Telefonica conforte l'axe économique Madrid-Rome

(afp) Le géant espagnol des télécommunications Telefonica met un pied en Italie, en acquérant une part indirecte de 10% dans Telecom Italia, opération qui consacre les bonnes relations économiques entre Rome et Madrid après l'opération de l'électricien italien Enel sur Endesa.

Le groupe espagnol qui s'affiche par chiffres d'affaires à la deuxième place européenne derrière Deutsche Telekom, devant France Telecom et Vodafone, va ainsi devenir premier actionnaire indirect et surtout partenaire industriel du numéro un italien des télécoms.

"Par cette opération, Telefonica consolide ses relations avec Telecom Italia", souligne le groupe espagnol qui a conclu l'anné 2006 sur un chiffre d'affaires de 52,9 milliards d'euros (+41,5%) et un bénéfice net record de 6,2 mds EUR (+40,2%).

Les deux groupes ne sont pas en concurrence frontale sur leur marché national qu'ils dominent tous deux et affichent des profils relativement complémentaires en Europe avec une forte présence de l'espagnol dans la téléphonie mobile en Grande-Bretagne et Allemagne (à travers O2) et tandis que l'italien est lui plus tourné vers l'internet et la téléphonie fixe.

Les deux groupes ont aussi pour caractéristique commune d'être fortement présents en Amérique latine: Telefonica affiche 114 millions de clients latino-américains sur un total de 200 millions tandis que Telecom Italia est leader dans la téléphonie mobile au Brésil avec sa filiale Tim-Brasil

Malgré sa position de premier actionnaire indirect dans Telecom Italia, Telefonica ne va pas diriger ou contrôler le groupe italien.

L'espagnol ne disposera que de deux membres au conseil d'administration de Telecom Italia sur un total de 19 conseillers.
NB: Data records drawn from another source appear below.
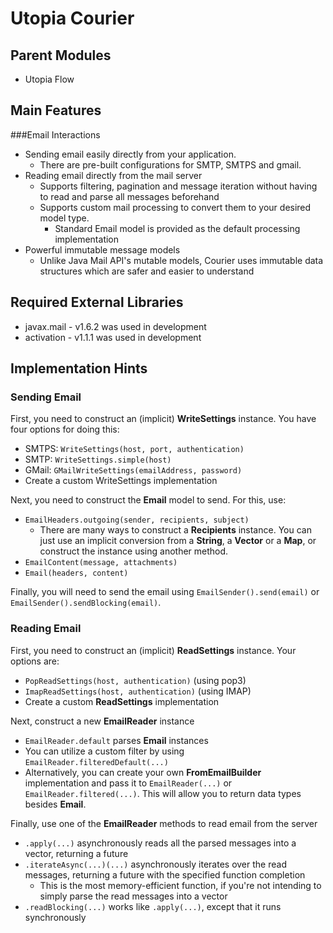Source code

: # Utopia Courier

## Parent Modules
- Utopia Flow

## Main Features
###Email Interactions
- Sending email easily directly from your application.
  - There are pre-built configurations for SMTP, SMTPS 
    and gmail.
- Reading email directly from the mail server
  - Supports filtering, pagination and message iteration without having to read and parse all messages beforehand
  - Supports custom mail processing to convert them to your desired model type.
    - Standard Email model is provided as the default processing implementation
- Powerful immutable message models
  - Unlike Java Mail API's mutable models, Courier uses immutable data structures which are safer and easier 
    to understand

## Required External Libraries
- javax.mail - v1.6.2 was used in development
- activation - v1.1.1 was used in development

## Implementation Hints
### Sending Email
First, you need to construct an (implicit) **WriteSettings** instance. You have four options for doing this:
- SMTPS: `WriteSettings(host, port, authentication)`
- SMTP: `WriteSettings.simple(host)`
- GMail: `GMailWriteSettings(emailAddress, password)`
- Create a custom WriteSettings implementation

Next, you need to construct the **Email** model to send. For this, use:
- `EmailHeaders.outgoing(sender, recipients, subject)`
  - There are many ways to construct a **Recipients** instance. You can just use an implicit conversion from 
    a **String**, a **Vector** or a **Map**, or construct the instance using another method.
- `EmailContent(message, attachments)`
- `Email(headers, content)`

Finally, you will need to send the email using `EmailSender().send(email)` or `EmailSender().sendBlocking(email)`.

### Reading Email
First, you need to construct an (implicit) **ReadSettings** instance. Your options are:
- `PopReadSettings(host, authentication)` (using pop3)
- `ImapReadSettings(host, authentication)` (using IMAP)
- Create a custom **ReadSettings** implementation

Next, construct a new **EmailReader** instance
- `EmailReader.default` parses **Email** instances
- You can utilize a custom filter by using `EmailReader.filteredDefault(...)`
- Alternatively, you can create your own **FromEmailBuilder** implementation and pass it to 
  `EmailReader(...)` or `EmailReader.filtered(...)`. This will allow you to return data types besides **Email**.

Finally, use one of the **EmailReader** methods to read email from the server
- `.apply(...)` asynchronously reads all the parsed messages into a vector, returning a future
- `.iterateAsync(...)(...)` asynchronously iterates over the read messages, returning a future with the 
  specified function completion
  - This is the most memory-efficient function, if you're not intending to simply parse the read messages into a vector
- `.readBlocking(...)` works like `.apply(...)`, except that it runs synchronously
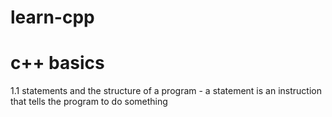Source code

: # learn-cpp



# c++ basics
  1.1 statements and the structure of a program
    - a statement is an instruction that tells the program to do something
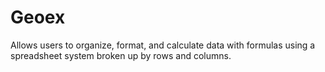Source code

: # Geoex
Allows users to organize, format, and calculate data with formulas using a spreadsheet system broken up by rows and columns.
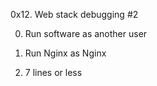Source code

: 0x12. Web stack debugging #2

0. Run software as another user

1. Run Nginx as Nginx

2. 7 lines or less

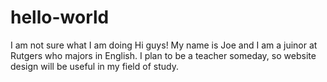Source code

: # hello-world
I am not sure what I am doing
Hi guys! My name is Joe and I am a juinor at Rutgers who majors in English. I plan to be a teacher someday, so website design will be useful in my field of study.
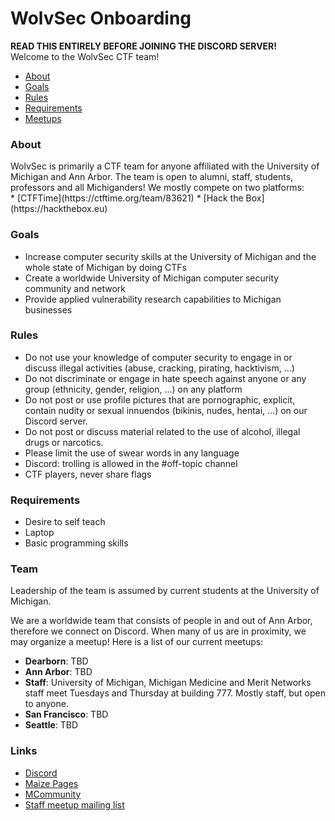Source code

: # WolvSec Onboarding 
<b>READ THIS ENTIRELY BEFORE JOINING THE DISCORD SERVER!</b><br/>
Welcome to the WolvSec CTF team! 

* [About](#about)
* [Goals](#goals)
* [Rules](#rules)
* [Requirements](#req)
* [Meetups](#team)

<h3 id="about">About</h3>
WolvSec is primarily a CTF team for anyone affiliated with the University of Michigan and Ann Arbor. The team is open to alumni, staff, students, professors and all Michiganders! We mostly compete on two platforms:
<br/>
* [CTFTime](https://ctftime.org/team/83621)
* [Hack the Box](https://hackthebox.eu)

<h3 id="goals">Goals</h3>

* Increase computer security skills at the University of Michigan and the whole state of Michigan by doing CTFs
* Create a worldwide University of Michigan computer security community and network
* Provide applied vulnerability research capabilities to Michigan businesses

<h3 id="rules">Rules</h3>

* Do not use your knowledge of computer security to engage in or discuss illegal activities (abuse, cracking, pirating, hacktivism, ...)
* Do not discriminate or engage in hate speech against anyone or any group (ethnicity, gender, religion, ...) on any platform
* Do not post or use profile pictures that are pornographic, explicit, contain nudity or sexual innuendos (bikinis, nudes, hentai, ...) on our Discord server.
* Do not post or discuss material related to the use of alcohol, illegal drugs or narcotics.
* Please limit the use of swear words in any language
* Discord: trolling is allowed in the #off-topic channel
* CTF players, never share flags

<h3 id="req">Requirements</h3>

* Desire to self teach
* Laptop
* Basic programming skills

<h3 id="team">Team</h3>
Leadership of the team is assumed by current students at the University of Michigan.  

We are a worldwide team that consists of people in and out of Ann Arbor, therefore we connect on Discord. When many of us are in proximity, we may organize a meetup! Here is a list of our current meetups: 

* <b>Dearborn</b>: TBD
* <b>Ann Arbor</b>: TBD
* <b>Staff</b>: University of Michigan, Michigan Medicine and Merit Networks staff meet Tuesdays and Thursday at building 777. Mostly staff, but open to anyone.
* <b>San Francisco</b>: TBD
* <b>Seattle</b>: TBD

<h3 id="links">Links</h3>

* [Discord](https://discord.gg/KJjjzSr)
* [Maize Pages](https://maizepages.umich.edu/organization/wolverinesec)
* [MCommunity](https://mcommunity.umich.edu/#group:w01verines)
* [Staff meetup mailing list](https://mcommunity.umich.edu/#group:IA-MM-CTF)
De plus les représentants espagnols s'abstiendront de participer ou de voter lorsqu'il s'agira de décisions "affectant les pays où les deux compagnies sont présentes", selon le communiqué de Telefonica.

"Les deux compagnies seront gérées de manière autonome et indépendante" souligne encore le groupe espagnol. Toutefois les deux partenaires comptent bien réaliser ensemble "des synergies" et "des économies de coûts".

Le groupe espagnol qui est devenu en 2006 le groupe de télécoms avec les profits les plus élevés en Europe, réalise, avec cette acquisition, sa deuxième opération d'envergure sur le vieux continent après le rachat en 2005 de l'opérateur britannique de téléphonie mobile O2.

L'opération Telefonica-Telecom Italia vient renforcer un nouvel axe économique entre l'Espagne et l'Italie --deux pays gouvernés par le centre-gauche--, après l'irruption surprise de l'italien Enel dans le feuilleton Endesa.

Enel est devenu en février premier actionnaire du groupe d'électicité Endesa avec une part de près de 25% et a réussi, avec la bienveillance du gouvernement socialiste espagnol, à faire échec au projet de reprise d'Endesa par l'allemand EON.

Le groupe d'electricité détenu à 30% par l'Etat italien lancera à l'automne une OPA sur Endesa, avec l'appui d'un partenaire espagnol, le groupe de BTP Acciona, qui sera la plus grosse OPA du secteur de l'énergie jamais lancée.

Ce nouvel axe économique du sud de l'Europe se base sur les "excellentes" relations qu'entretiennent les deux chefs de gouvernement, Romano Prodi et José Luis Rodriguez Zapatero.

Lors du dernier sommet bilatéral Espagne-Italie en février à Ibiza, les deux leaders avaient souligné leur harmonie de vues, tout particulièrement sur les questions économiques.